§ Work to complete
Lines from the beginning of the entries up to and including the one with "ST-28&As a site" must be duplicated word for word; leave out all others.

§ Provided material
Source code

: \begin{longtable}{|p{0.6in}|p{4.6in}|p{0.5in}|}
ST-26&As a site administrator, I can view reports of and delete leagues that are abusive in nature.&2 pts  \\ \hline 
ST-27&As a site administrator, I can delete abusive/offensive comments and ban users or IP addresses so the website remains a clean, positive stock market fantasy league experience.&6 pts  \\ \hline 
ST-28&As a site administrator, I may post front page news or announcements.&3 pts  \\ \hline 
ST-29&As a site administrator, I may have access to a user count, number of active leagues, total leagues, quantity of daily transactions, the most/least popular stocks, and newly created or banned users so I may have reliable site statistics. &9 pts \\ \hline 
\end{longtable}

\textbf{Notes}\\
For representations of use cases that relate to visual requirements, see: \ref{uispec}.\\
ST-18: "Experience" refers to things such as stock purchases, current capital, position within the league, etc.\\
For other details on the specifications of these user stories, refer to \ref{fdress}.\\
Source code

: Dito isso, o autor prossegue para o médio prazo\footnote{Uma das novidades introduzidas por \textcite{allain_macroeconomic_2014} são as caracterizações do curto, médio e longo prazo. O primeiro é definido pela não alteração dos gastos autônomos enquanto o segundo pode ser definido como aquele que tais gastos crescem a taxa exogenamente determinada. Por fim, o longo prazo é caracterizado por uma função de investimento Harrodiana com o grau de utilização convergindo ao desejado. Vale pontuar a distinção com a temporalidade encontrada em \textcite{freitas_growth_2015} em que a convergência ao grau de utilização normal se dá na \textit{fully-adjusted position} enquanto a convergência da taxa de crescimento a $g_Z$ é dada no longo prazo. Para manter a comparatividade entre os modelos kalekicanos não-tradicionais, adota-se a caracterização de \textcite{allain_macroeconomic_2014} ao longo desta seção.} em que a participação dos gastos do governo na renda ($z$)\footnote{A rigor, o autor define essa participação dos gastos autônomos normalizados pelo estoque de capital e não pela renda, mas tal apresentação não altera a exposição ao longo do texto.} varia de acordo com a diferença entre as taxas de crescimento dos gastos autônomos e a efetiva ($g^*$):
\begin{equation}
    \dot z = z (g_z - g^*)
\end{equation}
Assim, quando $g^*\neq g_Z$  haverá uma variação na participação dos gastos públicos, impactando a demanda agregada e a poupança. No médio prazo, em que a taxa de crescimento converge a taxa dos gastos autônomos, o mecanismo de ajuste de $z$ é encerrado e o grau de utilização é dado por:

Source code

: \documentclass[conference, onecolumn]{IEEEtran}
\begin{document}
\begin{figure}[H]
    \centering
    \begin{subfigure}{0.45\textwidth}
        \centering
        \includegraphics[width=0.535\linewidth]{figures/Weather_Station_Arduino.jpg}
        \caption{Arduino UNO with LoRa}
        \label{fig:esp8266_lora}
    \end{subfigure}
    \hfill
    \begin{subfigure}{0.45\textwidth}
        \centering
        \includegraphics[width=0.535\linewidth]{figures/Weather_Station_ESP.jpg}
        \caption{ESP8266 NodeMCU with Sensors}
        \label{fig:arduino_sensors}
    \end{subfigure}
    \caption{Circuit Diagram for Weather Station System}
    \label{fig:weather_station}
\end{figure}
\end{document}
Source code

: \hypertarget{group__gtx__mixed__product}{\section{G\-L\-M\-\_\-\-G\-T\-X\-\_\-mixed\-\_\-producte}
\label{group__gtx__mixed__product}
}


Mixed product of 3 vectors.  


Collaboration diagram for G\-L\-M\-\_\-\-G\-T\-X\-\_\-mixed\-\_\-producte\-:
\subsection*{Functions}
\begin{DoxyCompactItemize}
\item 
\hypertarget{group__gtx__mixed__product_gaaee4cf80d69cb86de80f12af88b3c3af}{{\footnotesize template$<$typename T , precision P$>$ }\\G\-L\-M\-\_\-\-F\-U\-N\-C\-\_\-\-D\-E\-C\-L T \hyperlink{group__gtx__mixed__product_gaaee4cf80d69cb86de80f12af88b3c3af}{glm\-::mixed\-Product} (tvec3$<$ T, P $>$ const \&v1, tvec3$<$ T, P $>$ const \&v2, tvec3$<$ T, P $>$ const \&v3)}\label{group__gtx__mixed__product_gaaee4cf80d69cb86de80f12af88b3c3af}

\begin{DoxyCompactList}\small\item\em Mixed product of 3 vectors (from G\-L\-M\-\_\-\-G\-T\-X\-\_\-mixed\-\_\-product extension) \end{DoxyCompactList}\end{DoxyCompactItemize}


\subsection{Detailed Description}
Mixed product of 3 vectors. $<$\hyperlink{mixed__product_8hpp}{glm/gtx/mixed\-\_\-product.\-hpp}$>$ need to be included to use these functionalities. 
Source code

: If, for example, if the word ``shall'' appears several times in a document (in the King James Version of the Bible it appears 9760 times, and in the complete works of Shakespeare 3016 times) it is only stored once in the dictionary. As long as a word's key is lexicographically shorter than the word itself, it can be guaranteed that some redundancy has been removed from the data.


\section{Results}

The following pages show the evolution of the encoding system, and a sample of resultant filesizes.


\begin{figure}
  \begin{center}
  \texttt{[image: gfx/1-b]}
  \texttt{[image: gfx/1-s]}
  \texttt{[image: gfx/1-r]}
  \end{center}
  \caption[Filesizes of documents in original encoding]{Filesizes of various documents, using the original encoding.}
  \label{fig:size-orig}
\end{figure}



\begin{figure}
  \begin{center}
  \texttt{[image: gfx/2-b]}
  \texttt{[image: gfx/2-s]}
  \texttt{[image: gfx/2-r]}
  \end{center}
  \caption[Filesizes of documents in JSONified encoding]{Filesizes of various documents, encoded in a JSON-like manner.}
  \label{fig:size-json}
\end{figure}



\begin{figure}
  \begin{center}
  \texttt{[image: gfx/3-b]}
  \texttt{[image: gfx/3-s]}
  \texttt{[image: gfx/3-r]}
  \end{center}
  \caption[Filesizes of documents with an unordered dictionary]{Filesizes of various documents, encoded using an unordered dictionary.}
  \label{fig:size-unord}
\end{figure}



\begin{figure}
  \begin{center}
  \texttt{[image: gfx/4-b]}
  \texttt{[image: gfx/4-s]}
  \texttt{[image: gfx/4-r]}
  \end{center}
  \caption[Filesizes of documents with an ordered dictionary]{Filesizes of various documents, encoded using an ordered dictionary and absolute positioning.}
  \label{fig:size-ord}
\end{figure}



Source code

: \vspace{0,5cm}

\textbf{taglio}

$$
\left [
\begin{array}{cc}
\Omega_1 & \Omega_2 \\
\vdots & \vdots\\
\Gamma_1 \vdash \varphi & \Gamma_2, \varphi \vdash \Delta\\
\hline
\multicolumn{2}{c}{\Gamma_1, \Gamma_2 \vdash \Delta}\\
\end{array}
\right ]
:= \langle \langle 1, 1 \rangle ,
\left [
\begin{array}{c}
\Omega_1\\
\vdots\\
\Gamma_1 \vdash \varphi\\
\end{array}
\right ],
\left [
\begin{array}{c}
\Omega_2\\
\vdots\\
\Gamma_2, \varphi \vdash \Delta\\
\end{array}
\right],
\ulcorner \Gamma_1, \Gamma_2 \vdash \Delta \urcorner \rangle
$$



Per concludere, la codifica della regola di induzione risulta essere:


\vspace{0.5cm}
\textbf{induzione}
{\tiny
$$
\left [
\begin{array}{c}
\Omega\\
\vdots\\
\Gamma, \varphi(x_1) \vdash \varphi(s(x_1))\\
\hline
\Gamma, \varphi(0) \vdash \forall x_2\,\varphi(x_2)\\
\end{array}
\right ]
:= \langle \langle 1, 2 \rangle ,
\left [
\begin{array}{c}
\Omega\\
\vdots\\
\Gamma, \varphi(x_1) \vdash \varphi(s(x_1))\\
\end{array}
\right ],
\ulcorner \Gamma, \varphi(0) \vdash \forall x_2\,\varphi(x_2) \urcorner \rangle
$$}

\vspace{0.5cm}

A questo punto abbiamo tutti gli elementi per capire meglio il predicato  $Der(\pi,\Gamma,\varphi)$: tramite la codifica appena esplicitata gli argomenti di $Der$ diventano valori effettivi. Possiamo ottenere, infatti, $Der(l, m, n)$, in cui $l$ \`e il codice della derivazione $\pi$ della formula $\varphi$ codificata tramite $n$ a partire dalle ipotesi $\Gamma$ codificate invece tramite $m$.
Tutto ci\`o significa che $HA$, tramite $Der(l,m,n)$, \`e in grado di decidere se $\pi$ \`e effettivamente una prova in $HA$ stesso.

§ Solution to this exercise
Source code

: \begin{longtable}{|p{0.6in}|p{4.6in}|p{0.5in}|}
ST-26&As a site administrator, I can view reports of and delete leagues that are abusive in nature.&2 pts  \\ \hline 
ST-27&As a site administrator, I can delete abusive/offensive comments and ban users or IP addresses so the website remains a clean, positive stock market fantasy league experience.&6 pts  \\ \hline 
ST-28&As a site administrator, I may post front page news or announcements.&3 pts  \\ \hline 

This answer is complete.